ReplyDeleteFirst, I must thank you for allowing me to offer my opinion on your pages, especially if I was one of those whom you think made 'remarkably convoluted arguments' in the other thread. As it goes, I think the 'convolutions' - as by-products of political 'principle' - will be yours and Frank's. Jim Kalb has written best about the inevitable problems of your principles being followed through Paul, for example here: http://tinyurl.com/342y2m
Moving on, if the word 'indigenous' is the language of the BNP, and only the language of the BNP and similar types, it merely goes to show to what extent our culture has been subverted by PC.
http://tinyurl.com/jay73
The best option ought to be to reclaim the word for wide usage, but true to form, it is you Paul – a professed liberal – who proves incapable of accepting a common approach for all peoples. It seems race-replacement for white nations is inherent in any 'non-discriminatory' formula which liberals, both right and left, find politically acceptable, while race-consciousness and attendant homelands for non-white peoples are acceptable, even encouraged.

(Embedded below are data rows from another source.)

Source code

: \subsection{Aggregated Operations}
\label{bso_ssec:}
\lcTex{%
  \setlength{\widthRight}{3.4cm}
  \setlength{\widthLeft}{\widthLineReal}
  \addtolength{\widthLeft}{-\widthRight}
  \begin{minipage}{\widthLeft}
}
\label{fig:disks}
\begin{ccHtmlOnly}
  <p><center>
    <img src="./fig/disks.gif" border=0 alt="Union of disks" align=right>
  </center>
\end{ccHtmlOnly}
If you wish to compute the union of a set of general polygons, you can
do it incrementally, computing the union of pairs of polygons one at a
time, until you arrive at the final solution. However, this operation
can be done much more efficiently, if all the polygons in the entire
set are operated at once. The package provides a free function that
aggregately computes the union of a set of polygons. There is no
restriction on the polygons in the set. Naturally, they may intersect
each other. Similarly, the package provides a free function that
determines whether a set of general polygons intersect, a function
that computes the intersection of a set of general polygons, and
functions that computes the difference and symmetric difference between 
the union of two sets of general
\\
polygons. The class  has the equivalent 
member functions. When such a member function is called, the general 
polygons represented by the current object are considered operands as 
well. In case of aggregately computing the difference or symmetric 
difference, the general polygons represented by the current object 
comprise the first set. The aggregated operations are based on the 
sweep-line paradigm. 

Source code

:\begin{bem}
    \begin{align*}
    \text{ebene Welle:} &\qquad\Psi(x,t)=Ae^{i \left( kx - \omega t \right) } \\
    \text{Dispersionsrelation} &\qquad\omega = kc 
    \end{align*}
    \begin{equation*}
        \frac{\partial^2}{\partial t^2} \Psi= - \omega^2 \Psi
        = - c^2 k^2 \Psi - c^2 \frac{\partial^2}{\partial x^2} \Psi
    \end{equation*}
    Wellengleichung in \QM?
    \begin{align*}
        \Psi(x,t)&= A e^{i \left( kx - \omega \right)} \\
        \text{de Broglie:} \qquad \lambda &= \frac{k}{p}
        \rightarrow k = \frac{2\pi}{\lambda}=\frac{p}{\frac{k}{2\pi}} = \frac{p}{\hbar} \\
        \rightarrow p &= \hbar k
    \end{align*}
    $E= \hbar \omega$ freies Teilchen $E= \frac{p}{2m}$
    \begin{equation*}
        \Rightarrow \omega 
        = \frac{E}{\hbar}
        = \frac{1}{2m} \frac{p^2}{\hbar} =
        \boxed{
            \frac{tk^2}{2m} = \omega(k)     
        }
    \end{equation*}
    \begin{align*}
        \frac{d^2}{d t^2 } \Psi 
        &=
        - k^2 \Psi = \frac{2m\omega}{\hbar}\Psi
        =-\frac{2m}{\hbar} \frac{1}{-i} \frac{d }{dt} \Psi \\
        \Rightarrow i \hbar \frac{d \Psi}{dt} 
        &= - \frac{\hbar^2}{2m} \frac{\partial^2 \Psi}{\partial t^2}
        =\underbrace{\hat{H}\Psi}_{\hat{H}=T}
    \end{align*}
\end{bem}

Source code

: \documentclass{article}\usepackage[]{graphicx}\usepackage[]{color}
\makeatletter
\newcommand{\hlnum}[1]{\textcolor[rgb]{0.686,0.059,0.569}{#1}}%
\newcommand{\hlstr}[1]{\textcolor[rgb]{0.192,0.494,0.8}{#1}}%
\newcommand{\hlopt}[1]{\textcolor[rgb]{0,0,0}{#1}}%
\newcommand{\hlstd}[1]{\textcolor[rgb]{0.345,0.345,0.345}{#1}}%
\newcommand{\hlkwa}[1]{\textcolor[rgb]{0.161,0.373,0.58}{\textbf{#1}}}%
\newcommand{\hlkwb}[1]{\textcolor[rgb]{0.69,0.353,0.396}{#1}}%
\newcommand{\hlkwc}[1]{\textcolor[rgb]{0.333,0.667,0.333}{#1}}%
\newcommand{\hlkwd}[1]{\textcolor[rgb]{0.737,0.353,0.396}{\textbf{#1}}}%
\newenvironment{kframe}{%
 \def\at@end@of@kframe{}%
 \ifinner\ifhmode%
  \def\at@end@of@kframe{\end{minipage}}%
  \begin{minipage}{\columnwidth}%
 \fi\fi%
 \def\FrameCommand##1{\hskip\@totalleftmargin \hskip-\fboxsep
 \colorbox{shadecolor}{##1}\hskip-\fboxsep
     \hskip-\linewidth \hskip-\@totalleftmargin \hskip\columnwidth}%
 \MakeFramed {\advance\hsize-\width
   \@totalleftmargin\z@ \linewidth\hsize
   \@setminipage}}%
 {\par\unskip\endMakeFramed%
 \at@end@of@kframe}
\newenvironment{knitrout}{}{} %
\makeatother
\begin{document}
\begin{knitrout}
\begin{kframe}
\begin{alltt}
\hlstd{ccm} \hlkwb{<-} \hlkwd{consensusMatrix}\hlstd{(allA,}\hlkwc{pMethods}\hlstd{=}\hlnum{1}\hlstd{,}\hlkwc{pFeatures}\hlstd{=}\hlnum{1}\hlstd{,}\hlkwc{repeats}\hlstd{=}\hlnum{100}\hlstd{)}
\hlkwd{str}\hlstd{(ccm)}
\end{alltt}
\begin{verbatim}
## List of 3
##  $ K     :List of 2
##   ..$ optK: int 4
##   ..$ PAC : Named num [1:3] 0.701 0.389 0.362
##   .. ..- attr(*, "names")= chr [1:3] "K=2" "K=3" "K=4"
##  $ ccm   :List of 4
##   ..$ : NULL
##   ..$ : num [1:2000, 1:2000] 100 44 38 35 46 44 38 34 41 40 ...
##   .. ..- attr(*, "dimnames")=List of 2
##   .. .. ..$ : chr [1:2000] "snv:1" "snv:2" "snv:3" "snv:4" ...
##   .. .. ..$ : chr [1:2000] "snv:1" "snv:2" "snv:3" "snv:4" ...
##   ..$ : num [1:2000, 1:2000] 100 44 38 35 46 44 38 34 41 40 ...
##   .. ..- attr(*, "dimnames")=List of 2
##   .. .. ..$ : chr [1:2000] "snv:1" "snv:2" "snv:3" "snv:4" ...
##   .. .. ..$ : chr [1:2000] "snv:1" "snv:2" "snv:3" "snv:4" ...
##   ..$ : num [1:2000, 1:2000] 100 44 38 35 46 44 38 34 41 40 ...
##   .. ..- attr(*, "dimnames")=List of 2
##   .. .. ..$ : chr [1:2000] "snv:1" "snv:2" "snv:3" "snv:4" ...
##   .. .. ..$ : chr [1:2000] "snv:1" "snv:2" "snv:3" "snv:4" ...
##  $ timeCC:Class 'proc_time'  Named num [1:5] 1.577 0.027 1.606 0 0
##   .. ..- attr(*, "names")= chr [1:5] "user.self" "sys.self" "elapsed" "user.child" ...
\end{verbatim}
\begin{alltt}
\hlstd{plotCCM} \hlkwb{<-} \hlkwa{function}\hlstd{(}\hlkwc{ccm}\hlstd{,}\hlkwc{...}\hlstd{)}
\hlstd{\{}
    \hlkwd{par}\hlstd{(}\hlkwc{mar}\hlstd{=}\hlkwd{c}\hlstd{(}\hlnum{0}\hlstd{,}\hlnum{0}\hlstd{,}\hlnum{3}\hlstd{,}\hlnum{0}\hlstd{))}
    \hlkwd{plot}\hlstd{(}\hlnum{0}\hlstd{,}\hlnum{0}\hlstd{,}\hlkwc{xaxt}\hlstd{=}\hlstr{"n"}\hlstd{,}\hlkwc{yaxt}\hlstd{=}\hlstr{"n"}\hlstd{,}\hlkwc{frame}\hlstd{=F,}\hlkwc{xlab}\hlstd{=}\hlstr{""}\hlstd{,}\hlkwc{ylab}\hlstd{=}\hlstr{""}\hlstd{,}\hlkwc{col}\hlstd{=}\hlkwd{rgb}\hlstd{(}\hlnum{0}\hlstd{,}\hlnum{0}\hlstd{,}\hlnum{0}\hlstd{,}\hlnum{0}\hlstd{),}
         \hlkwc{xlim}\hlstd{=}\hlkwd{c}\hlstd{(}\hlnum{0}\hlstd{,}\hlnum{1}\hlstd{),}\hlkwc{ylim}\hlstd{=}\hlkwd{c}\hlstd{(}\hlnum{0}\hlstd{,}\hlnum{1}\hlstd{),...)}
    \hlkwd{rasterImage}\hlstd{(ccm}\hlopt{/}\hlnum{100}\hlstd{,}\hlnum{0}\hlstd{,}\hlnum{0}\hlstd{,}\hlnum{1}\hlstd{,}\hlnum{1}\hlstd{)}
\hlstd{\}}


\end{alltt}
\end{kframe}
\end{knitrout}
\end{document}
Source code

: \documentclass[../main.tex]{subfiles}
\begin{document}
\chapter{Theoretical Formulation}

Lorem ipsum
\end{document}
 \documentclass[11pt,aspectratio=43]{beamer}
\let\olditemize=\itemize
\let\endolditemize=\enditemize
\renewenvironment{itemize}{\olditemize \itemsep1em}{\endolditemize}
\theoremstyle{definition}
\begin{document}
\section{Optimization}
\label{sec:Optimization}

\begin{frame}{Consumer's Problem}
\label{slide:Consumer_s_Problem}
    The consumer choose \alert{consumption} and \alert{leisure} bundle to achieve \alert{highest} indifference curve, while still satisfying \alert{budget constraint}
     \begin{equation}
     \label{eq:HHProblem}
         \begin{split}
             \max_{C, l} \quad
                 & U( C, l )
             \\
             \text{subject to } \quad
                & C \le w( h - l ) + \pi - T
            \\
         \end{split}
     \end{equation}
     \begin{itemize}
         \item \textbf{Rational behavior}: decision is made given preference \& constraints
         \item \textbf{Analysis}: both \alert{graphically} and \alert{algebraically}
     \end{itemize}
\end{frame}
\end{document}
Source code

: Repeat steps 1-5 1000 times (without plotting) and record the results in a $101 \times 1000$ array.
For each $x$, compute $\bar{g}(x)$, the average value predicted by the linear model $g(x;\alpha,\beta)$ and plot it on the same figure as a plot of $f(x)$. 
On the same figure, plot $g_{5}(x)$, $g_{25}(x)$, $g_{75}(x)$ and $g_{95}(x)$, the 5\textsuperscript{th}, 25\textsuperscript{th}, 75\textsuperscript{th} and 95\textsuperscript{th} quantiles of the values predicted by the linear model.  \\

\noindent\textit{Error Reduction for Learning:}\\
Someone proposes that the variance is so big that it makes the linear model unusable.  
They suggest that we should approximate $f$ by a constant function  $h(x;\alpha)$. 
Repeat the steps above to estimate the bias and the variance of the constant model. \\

Re the DLLP candidates' comments, if it's true that '[T]here is no evidence whatsoever that immigrants are causing a problem with social housing' then there is *no truth whatsoever* to the government's admission that net population increases are due to immigration, or to the claim of this Labour apparatchik that immigrants are among those 'scrap[ping] for the remaining available housing stock'. http://tinyurl.com/2hu4nm
Or in the notion that social housing and other limited social-services are more in demand among the lowly-paid and unemployed – perhaps as a result of mass immigration as Polly Toynbee claims. http://tinyurl.com/yqakkl
On Question Time last night, Alan Johnson admitted as much when he smiled and nodded after Bob Crow insisted that Allison Pearson's concerns about mass immigration and its pressure on housing and other services could ONLY be answered by large-scale house, hospital, and school-building schemes - "BUILD HOUSES" shouted Crow, "well... OK" squeeked Pearson, and nod-nod-smile went Johnson!
Not only must we accept our dispossession, we must pay for it!